“O Eternauta”: quando a ficção científica escreve nossa história melhor que os livros
Vamos começar com um fato óbvio: O Eternauta não é “só” mais uma série de invasão alienígena. É um soco disfarçado de entretenimento — e, como todo bom soco, dói porque acerta no lugar certo.
A Netflix pegou um clássico dos quadrinhos argentinos dos anos 1950, deu um banho de CGI e entregou nas nossas telas como se fosse apenas mais um produto da era do streaming. Só que aqui, o passado e o presente colidem com uma força que beira o incômodo. A tal “nevasca radioativa” que extermina Buenos Aires não é só um recurso de ficção científica: é a metáfora mais óbvia (e dolorosa) da ditadura argentina — e, por extensão, de todas as ditaduras que assombraram a América Latina.
O roteiro segue Juan Salvo (Ricardo Darín, sempre magistral), um homem comum que vira herói por acidente. Mas o verdadeiro protagonismo aqui é coletivo: são os vizinhos, os operários, os invisíveis que se tornam resistência quando o Estado desaba. E aí está a genialidade da obra original de Oesterheld e Solano López: numa época em que falar de repressão direto era impossível, eles criaram uma alegoria tão potente que sobreviveu ao próprio autor.

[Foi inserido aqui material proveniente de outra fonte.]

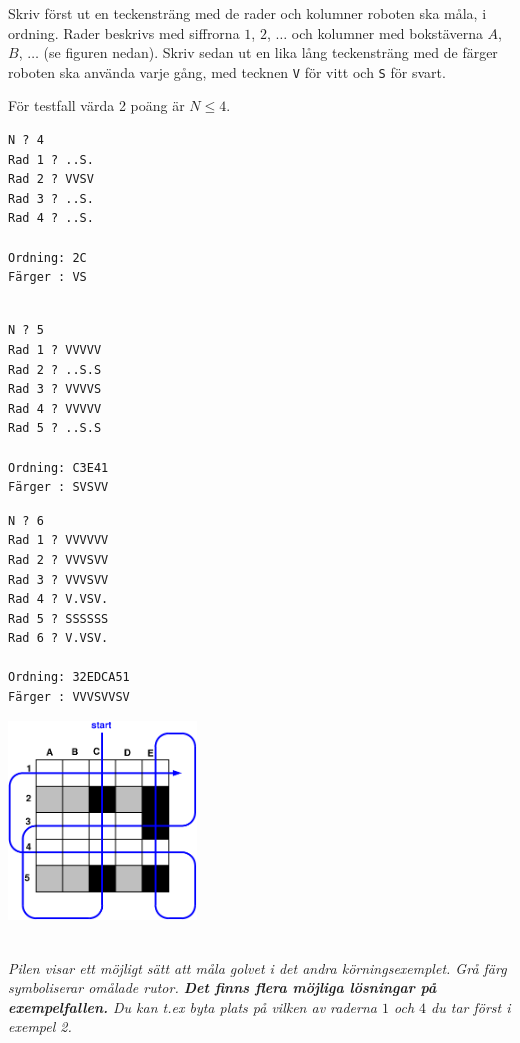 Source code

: Skriv först ut en teckensträng med de rader och kolumner roboten ska måla, i ordning.
Rader beskrivs med siffrorna $1$, $2$, $\dots$ och kolumner med bokstäverna $A$, $B$, $\dots$ (se figuren nedan). Skriv sedan ut en lika lång teckensträng med de färger roboten ska använda varje gång, med tecknen \texttt{V} för vitt och \texttt{S} för svart.

 För testfall värda 2 poäng är $N \le 4$.
\setlength\columnsep{20pt}
\begin{multicols}{3}

\begin{verbatim}
N ? 4
Rad 1 ? ..S.
Rad 2 ? VVSV
Rad 3 ? ..S.
Rad 4 ? ..S.

Ordning: 2C
Färger : VS


\end{verbatim}
\vfill
\columnbreak

\begin{verbatim}
N ? 5
Rad 1 ? VVVVV
Rad 2 ? ..S.S
Rad 3 ? VVVVS
Rad 4 ? VVVVV
Rad 5 ? ..S.S

Ordning: C3E41
Färger : SVSVV

\end{verbatim}
\vfill
\columnbreak

\begin{verbatim}
N ? 6
Rad 1 ? VVVVVV
Rad 2 ? VVVSVV
Rad 3 ? VVVSVV
Rad 4 ? V.VSV.
Rad 5 ? SSSSSS
Rad 6 ? V.VSV.

Ordning: 32EDCA51
Färger : VVVSVVSV
\end{verbatim}

\vfill
\end{multicols}
\begin{multicols}{2}
\begin{center}
  \includegraphics[width=5cm]{../skolkval/dentrottemalaren/problem_statement/golv.pdf}
\end{center}
\columnbreak
~\\ 
    \emph{Pilen visar ett möjligt sätt att måla golvet i det andra körningsexemplet. Grå färg symboliserar omålade rutor. \textbf{Det finns flera möjliga lösningar på exempel\-fallen.}
Du kan t.ex byta plats på vilken av raderna $1$ och $4$ du tar först i exempel 2.
    }
\vfill
\end{multicols}

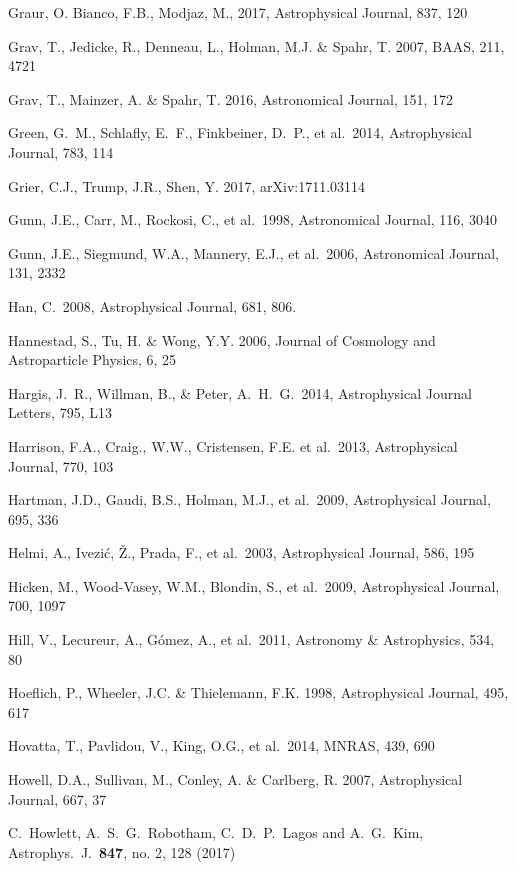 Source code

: \documentclass[twocolumn]{aastex61}
\begin{document}
\begin{thebibliography}{}
\bibitem[()]{} Graur, O. Bianco, F.B., Modjaz, M., 2017, Astrophysical Journal, 837, 120

\bibitem[()]{} Grav, T., Jedicke, R., Denneau, L., Holman, M.J.  \& Spahr, T. 2007, BAAS, 211, 4721

\bibitem[()]{} Grav, T., Mainzer, A. \& Spahr, T. 2016, Astronomical Journal, 151, 172

\bibitem[()]{} Green, G.~M., Schlafly, E.~F., Finkbeiner, D.~P., et al.~2014, Astrophysical Journal, 783, 114

\bibitem[()]{} Grier, C.J., Trump, J.R., Shen, Y. 2017, arXiv:1711.03114

\bibitem[()]{} Gunn, J.E., Carr, M., Rockosi, C., et al.~1998, Astronomical Journal, 116, 3040

\bibitem[()]{} Gunn, J.E., Siegmund, W.A., Mannery, E.J., et al.~2006, Astronomical Journal, 131, 2332

\bibitem[()]{} Han, C.~2008, Astrophysical Journal, 681, 806.

\bibitem[()]{} Hannestad, S., Tu, H. \& Wong, Y.Y. 2006, Journal of Cosmology and Astroparticle
             Physics, 6, 25

\bibitem[()]{} Hargis, J.~R., Willman, B., \& Peter, A.~H.~G.\ 2014, Astrophysical Journal Letters, 795, L13

\bibitem[()]{} Harrison, F.A., Craig., W.W., Cristensen, F.E. et
  al.~2013, Astrophysical Journal, 770, 103

\bibitem[()]{} Hartman, J.D., Gaudi, B.S., Holman, M.J., et al.~2009, Astrophysical Journal, 695, 336

\bibitem[()]{} Helmi, A., Ivezi\'{c}, \v{Z}., Prada, F., et al.~2003, Astrophysical Journal, 586, 195

\bibitem[()]{} Hicken, M., Wood-Vasey, W.M., Blondin, S., et al.~2009, Astrophysical Journal, 700, 1097

\bibitem[()]{} Hill, V., Lecureur, A., G{\'o}mez, A., et al.~2011, Astronomy \& Astrophysics, 534, 80

\bibitem[()]{} Hoeflich, P., Wheeler, J.C. \& Thielemann, F.K. 1998, Astrophysical Journal, 495, 617

\bibitem[()]{} Hovatta, T., Pavlidou, V., King, O.G., et al.~2014, MNRAS, 439, 690

\bibitem[()]{} Howell, D.A., Sullivan, M., Conley, A. \& Carlberg, R. 2007, Astrophysical Journal, 667, 37

\bibitem[()]{} C.~Howlett, A.~S.~G.~Robotham, C.~D.~P.~Lagos and A.~G.~Kim, Astrophys.\ J.\  {\bf 847}, no. 2, 128 (2017)


\end{thebibliography}
\end{document}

Falemos do elefante na sala: Héctor Oesterheld, o criador da HQ, foi sequestrado, torturado e desaparecido em 1977. Quatro de suas filhas também. Sua obra, porém, sobreviveu — e hoje ecoa como um aviso em tempos de revisionismo barato. A neve que apaga corpos na ficção é a mesma que tentou apagar memórias na vida real. Os “inimigos invisíveis” da série são os mesmos que, décadas depois, ainda insistem em dizer que “foi uma guerra justa”.
O que mais assusta não é a ficção, mas perceber como Oesterheld previu o presente. A neve nunca parou de cair — só mudou de nome. Agora se chama fake news, arquivos secretos, “mas e o comunismo?”. O final da HQ original é um loop infinito de opressão, e a série não tem medo de lembrar: a América Latina ainda vive presa nesse ciclo.
Não é à toa que a série chega agora, quando Brasil e Argentina veem discursos negacionistas ganharem espaço. Assistir a O Eternauta em 2025 não é um ato de entretenimento — é um ato político. Porque a arte que incomoda sempre foi perigosa, e essa aqui incomoda muito. Não por seus efeitos especiais (que são medianos), mas por nos obrigar a encarar o óbvio: há feridas que ainda sangram, e histórias que não podem ser apagadas.
No fim, Oesterheld estava certo. O verdadeiro herói nunca foi um homem só — é o coletivo, o povo, a resistência que se ergue mesmo na nevasca. E O Eternauta, com todas suas imperfeições, é mais um grito numa luta que não acabou.
Porque, no fundo, todos nós somos eternautas — viajantes de um passado que insiste em não passar.